# TASK REQUIREMENTS
Filter the listing below down to the lines containing the word "beamer".
──────── TASK INPUTS
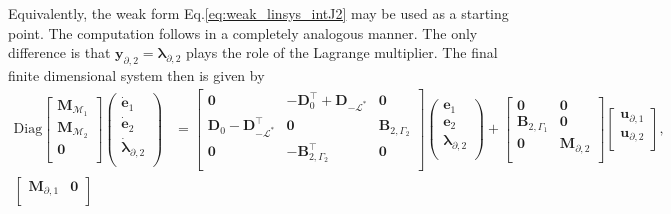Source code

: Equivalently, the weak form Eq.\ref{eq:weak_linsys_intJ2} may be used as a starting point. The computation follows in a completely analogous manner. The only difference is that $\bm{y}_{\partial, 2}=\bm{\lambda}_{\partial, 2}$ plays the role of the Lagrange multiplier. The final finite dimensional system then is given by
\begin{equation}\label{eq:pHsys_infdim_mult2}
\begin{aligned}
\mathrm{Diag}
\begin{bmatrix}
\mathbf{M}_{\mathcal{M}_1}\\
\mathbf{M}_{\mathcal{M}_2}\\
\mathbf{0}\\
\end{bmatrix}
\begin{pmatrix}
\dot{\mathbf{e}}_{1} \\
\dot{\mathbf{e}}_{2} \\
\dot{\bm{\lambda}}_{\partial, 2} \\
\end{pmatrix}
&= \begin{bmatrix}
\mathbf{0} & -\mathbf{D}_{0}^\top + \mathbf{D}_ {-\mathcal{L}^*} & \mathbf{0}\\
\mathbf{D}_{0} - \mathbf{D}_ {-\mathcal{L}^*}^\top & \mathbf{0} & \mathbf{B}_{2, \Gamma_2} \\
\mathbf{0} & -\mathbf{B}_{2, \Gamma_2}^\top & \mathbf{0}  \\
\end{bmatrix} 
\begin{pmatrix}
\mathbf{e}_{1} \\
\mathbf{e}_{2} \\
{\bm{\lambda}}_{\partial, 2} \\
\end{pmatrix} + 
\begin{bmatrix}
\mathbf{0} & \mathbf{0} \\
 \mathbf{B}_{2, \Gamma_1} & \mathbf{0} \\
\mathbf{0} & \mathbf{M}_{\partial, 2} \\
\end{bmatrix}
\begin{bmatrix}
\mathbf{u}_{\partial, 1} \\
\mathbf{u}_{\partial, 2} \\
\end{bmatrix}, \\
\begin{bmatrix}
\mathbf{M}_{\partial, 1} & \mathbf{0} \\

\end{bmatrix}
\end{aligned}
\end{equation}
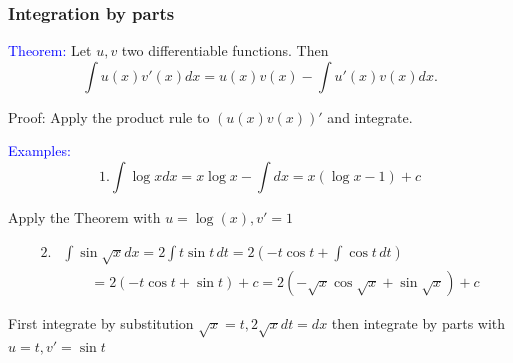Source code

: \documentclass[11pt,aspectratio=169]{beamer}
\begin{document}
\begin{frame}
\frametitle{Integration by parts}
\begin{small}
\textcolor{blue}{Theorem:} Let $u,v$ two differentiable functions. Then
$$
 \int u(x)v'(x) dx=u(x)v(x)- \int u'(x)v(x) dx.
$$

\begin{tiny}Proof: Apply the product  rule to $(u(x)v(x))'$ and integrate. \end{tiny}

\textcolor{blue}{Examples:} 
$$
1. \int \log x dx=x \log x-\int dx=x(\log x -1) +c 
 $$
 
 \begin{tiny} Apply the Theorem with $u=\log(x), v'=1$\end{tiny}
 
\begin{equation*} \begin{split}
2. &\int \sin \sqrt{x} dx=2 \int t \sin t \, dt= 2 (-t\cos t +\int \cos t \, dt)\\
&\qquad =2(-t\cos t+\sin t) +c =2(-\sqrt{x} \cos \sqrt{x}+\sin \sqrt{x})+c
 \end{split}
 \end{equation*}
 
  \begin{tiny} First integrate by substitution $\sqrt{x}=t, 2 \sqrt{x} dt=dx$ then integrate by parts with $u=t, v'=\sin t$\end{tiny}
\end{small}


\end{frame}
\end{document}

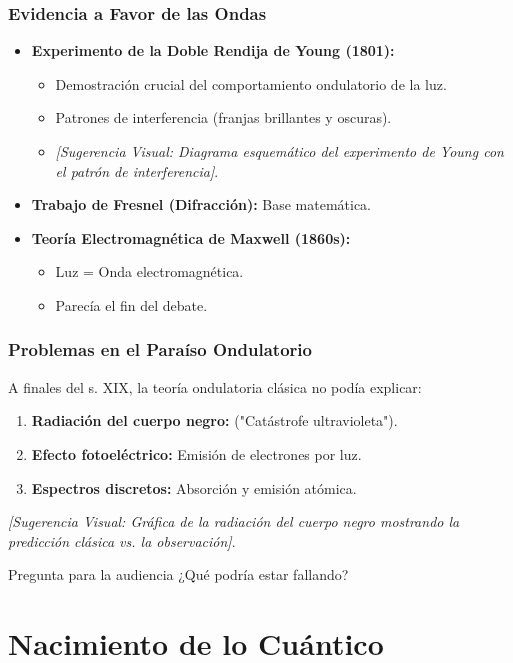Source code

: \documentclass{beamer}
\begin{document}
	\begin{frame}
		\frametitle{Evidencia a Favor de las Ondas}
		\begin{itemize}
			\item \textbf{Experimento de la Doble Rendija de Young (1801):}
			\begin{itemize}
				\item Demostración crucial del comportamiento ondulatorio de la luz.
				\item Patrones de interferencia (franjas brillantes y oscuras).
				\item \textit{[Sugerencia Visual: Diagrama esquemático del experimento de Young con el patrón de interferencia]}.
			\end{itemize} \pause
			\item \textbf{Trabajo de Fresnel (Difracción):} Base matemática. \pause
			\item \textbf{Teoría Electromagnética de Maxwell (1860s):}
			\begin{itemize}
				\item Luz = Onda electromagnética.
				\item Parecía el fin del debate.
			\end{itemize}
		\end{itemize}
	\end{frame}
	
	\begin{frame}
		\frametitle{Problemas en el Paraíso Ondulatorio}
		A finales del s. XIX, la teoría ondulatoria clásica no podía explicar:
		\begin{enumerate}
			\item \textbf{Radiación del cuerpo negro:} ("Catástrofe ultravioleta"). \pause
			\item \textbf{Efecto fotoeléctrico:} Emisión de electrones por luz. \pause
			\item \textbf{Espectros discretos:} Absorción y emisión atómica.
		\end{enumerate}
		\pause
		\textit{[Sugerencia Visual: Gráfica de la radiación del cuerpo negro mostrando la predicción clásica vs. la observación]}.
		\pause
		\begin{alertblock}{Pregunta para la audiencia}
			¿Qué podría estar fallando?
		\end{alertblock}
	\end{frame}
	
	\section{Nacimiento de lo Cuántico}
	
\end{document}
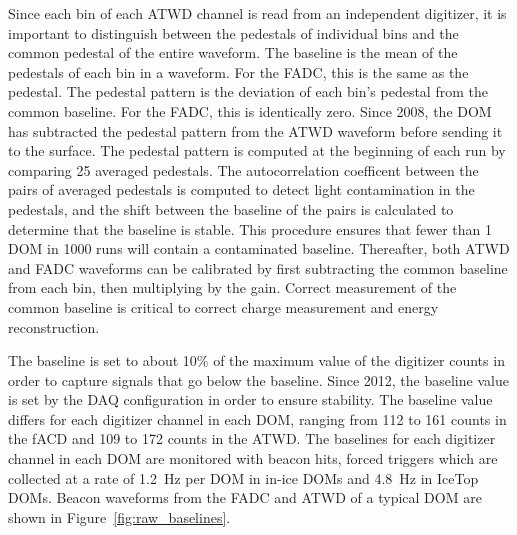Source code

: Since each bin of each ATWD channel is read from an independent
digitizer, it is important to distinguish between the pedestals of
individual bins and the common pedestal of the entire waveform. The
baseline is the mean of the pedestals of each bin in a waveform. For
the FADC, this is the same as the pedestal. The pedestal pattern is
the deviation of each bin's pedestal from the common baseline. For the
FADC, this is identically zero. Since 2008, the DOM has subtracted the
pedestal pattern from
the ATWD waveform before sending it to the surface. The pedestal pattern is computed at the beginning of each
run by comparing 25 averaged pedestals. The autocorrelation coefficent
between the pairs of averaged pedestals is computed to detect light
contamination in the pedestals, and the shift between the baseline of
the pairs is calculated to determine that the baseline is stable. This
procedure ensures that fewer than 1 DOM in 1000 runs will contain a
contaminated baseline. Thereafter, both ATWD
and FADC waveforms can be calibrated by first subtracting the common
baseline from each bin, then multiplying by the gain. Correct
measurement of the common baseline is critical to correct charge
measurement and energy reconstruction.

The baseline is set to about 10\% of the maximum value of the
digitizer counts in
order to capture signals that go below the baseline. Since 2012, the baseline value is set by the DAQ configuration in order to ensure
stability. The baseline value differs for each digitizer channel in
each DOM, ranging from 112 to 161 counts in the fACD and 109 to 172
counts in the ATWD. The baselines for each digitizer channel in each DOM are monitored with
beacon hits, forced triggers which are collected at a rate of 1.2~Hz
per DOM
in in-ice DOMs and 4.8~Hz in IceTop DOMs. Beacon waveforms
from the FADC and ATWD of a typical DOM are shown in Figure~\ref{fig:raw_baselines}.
────────────────
# SOLUTION TO THIS EXERCISE
: \documentclass[11pt,aspectratio=169]{beamer}
: \documentclass{beamer}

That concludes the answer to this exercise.